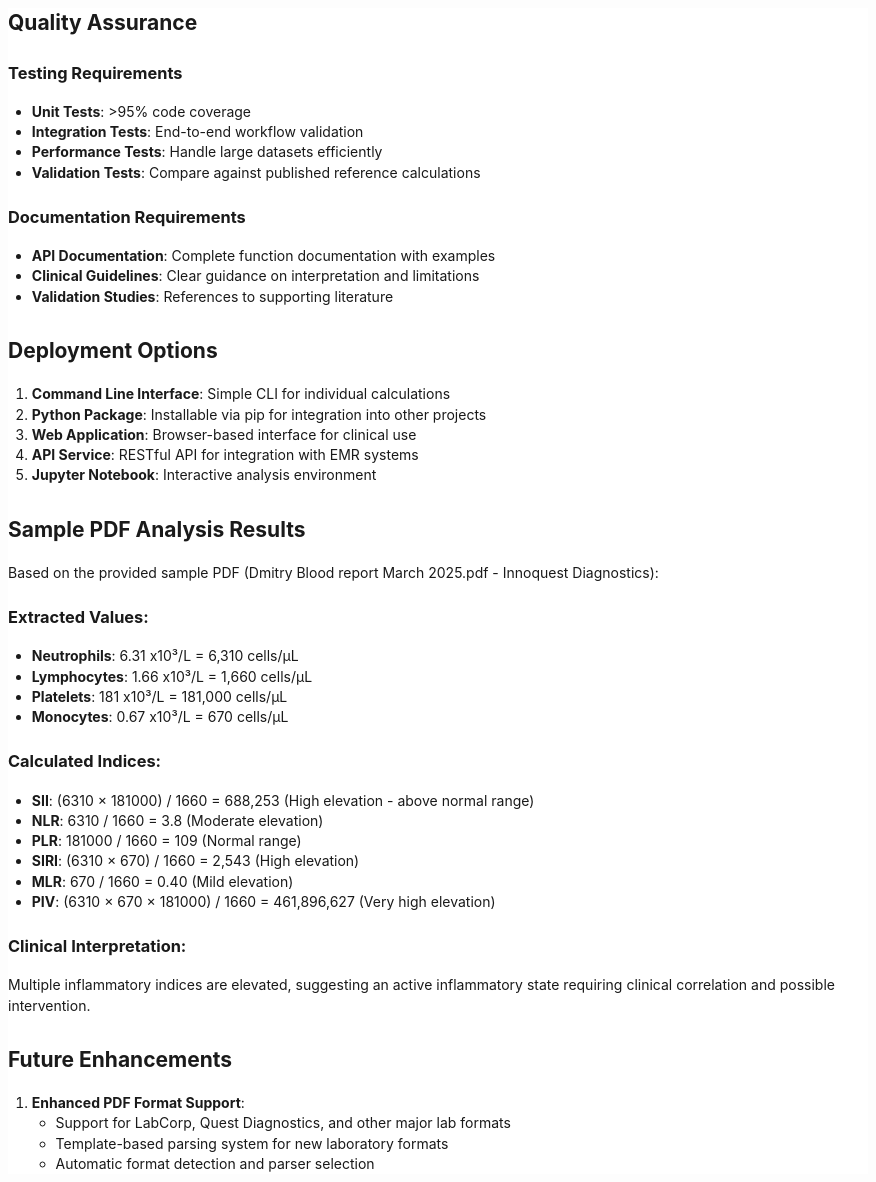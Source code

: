 ## Quality Assurance

### Testing Requirements
- **Unit Tests**: >95% code coverage
- **Integration Tests**: End-to-end workflow validation
- **Performance Tests**: Handle large datasets efficiently
- **Validation Tests**: Compare against published reference calculations

### Documentation Requirements
- **API Documentation**: Complete function documentation with examples
- **Clinical Guidelines**: Clear guidance on interpretation and limitations
- **Validation Studies**: References to supporting literature

## Deployment Options

1. **Command Line Interface**: Simple CLI for individual calculations
2. **Python Package**: Installable via pip for integration into other projects
3. **Web Application**: Browser-based interface for clinical use
4. **API Service**: RESTful API for integration with EMR systems
5. **Jupyter Notebook**: Interactive analysis environment

## Sample PDF Analysis Results

Based on the provided sample PDF (Dmitry Blood report March 2025.pdf - Innoquest Diagnostics):

### Extracted Values:
- **Neutrophils**: 6.31 x10³/L = 6,310 cells/µL
- **Lymphocytes**: 1.66 x10³/L = 1,660 cells/µL  
- **Platelets**: 181 x10³/L = 181,000 cells/µL
- **Monocytes**: 0.67 x10³/L = 670 cells/µL

### Calculated Indices:
- **SII**: (6310 × 181000) / 1660 = 688,253 (High elevation - above normal range)
- **NLR**: 6310 / 1660 = 3.8 (Moderate elevation)
- **PLR**: 181000 / 1660 = 109 (Normal range)
- **SIRI**: (6310 × 670) / 1660 = 2,543 (High elevation)
- **MLR**: 670 / 1660 = 0.40 (Mild elevation)
- **PIV**: (6310 × 670 × 181000) / 1660 = 461,896,627 (Very high elevation)

### Clinical Interpretation:
Multiple inflammatory indices are elevated, suggesting an active inflammatory state requiring clinical correlation and possible intervention.

## Future Enhancements

1. **Enhanced PDF Format Support**: 
   - Support for LabCorp, Quest Diagnostics, and other major lab formats
   - Template-based parsing system for new laboratory formats
   - Automatic format detection and parser selection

------------

▶ Exercise brief
The response must contain every line from the listing above in which the string "Documentation" appears.

▶ Expected answer
### Documentation Requirements
- **API Documentation**: Complete function documentation with examples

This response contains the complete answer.